## Generate CSV files of sampled data from our preprocessed data

In [None]:
import pandas as pd

In [None]:
## Read preprocessed data

# -------------------------------------------------------
# This required having this file (~3GB) in your directory
# (not included in this repo)
# -------------------------------------------------------
df = pd.read_csv("arxiv-main-categories.csv")

In [None]:
## This code generates and saves {num_sample_csvs} sample CSV files from arxiv-main-categories.csv
# This takes ~ 10-15 min on a laptop

num_sample_csvs = 3

category_map = {
    "plasm-ph": "physics",
    "atom-ph": "physics",
    "chem-ph": "physics",
    "supr-con": "physics",
    "acc-phys": "physics",
    "cmp-lg": "math",
    "q-alg": "math",
    "alg-geom": "math",
    "dg-ga": "math",
    "funct-an": "math",
    "patt-sol": "math",
    "solv-int": "math",
    "adap-org": "math",
    "chao-dyn": "math",
    "ao-sci": "stat",
    "bayes-an": "stat",
    "mtrl-th": "cond-mat",
    "comp-gas": "cond-mat",
}

# Map smaller categories to their parent categories
# using https://arxiv.org/category_taxonomy
df["categories"] = df["categories"].replace(category_map)

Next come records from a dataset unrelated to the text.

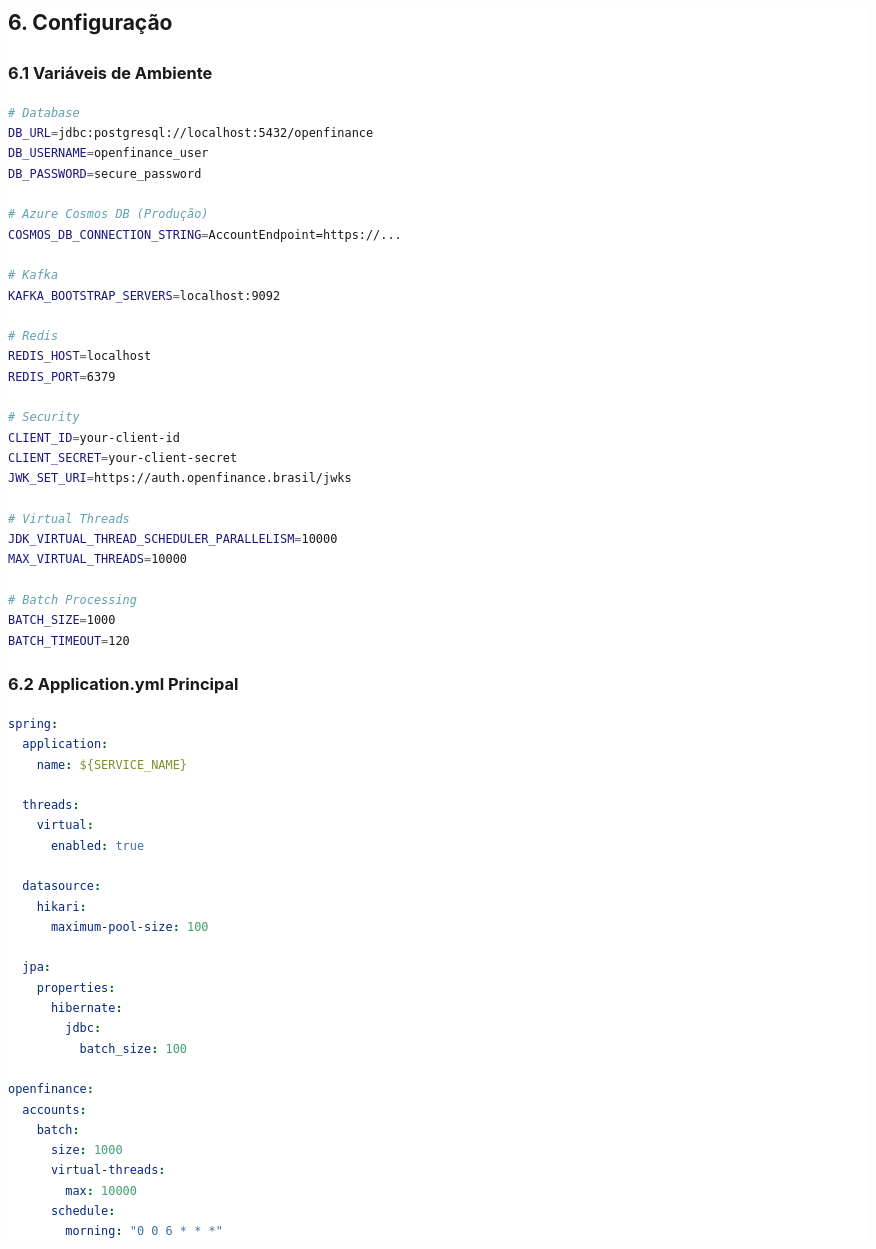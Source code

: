 
## 6. Configuração

### 6.1 Variáveis de Ambiente

```bash
# Database
DB_URL=jdbc:postgresql://localhost:5432/openfinance
DB_USERNAME=openfinance_user
DB_PASSWORD=secure_password

# Azure Cosmos DB (Produção)
COSMOS_DB_CONNECTION_STRING=AccountEndpoint=https://...

# Kafka
KAFKA_BOOTSTRAP_SERVERS=localhost:9092

# Redis
REDIS_HOST=localhost
REDIS_PORT=6379

# Security
CLIENT_ID=your-client-id
CLIENT_SECRET=your-client-secret
JWK_SET_URI=https://auth.openfinance.brasil/jwks

# Virtual Threads
JDK_VIRTUAL_THREAD_SCHEDULER_PARALLELISM=10000
MAX_VIRTUAL_THREADS=10000

# Batch Processing
BATCH_SIZE=1000
BATCH_TIMEOUT=120
```

### 6.2 Application.yml Principal

```yaml
spring:
  application:
    name: ${SERVICE_NAME}
  
  threads:
    virtual:
      enabled: true
  
  datasource:
    hikari:
      maximum-pool-size: 100
      
  jpa:
    properties:
      hibernate:
        jdbc:
          batch_size: 100
          
openfinance:
  accounts:
    batch:
      size: 1000
      virtual-threads:
        max: 10000
      schedule:
        morning: "0 0 6 * * *"
```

# Number to sample per category
n_per_category = 4500

# Generate 3 files, each containing 4500 samples for each of the 20 main categories
# 90 000 entries per csv
for i in range(1, num_sample_csvs):
    sampled = (
        df.groupby("categories", group_keys=False)
          .apply(lambda g: g.sample(n=n_per_category, random_state=i))
    )
    
    out_file = f"arxiv-stratified-sample-{i}.csv"
    sampled.to_csv(out_file, index=False)
    print(f"Saved stratified sample {i} to {out_file}")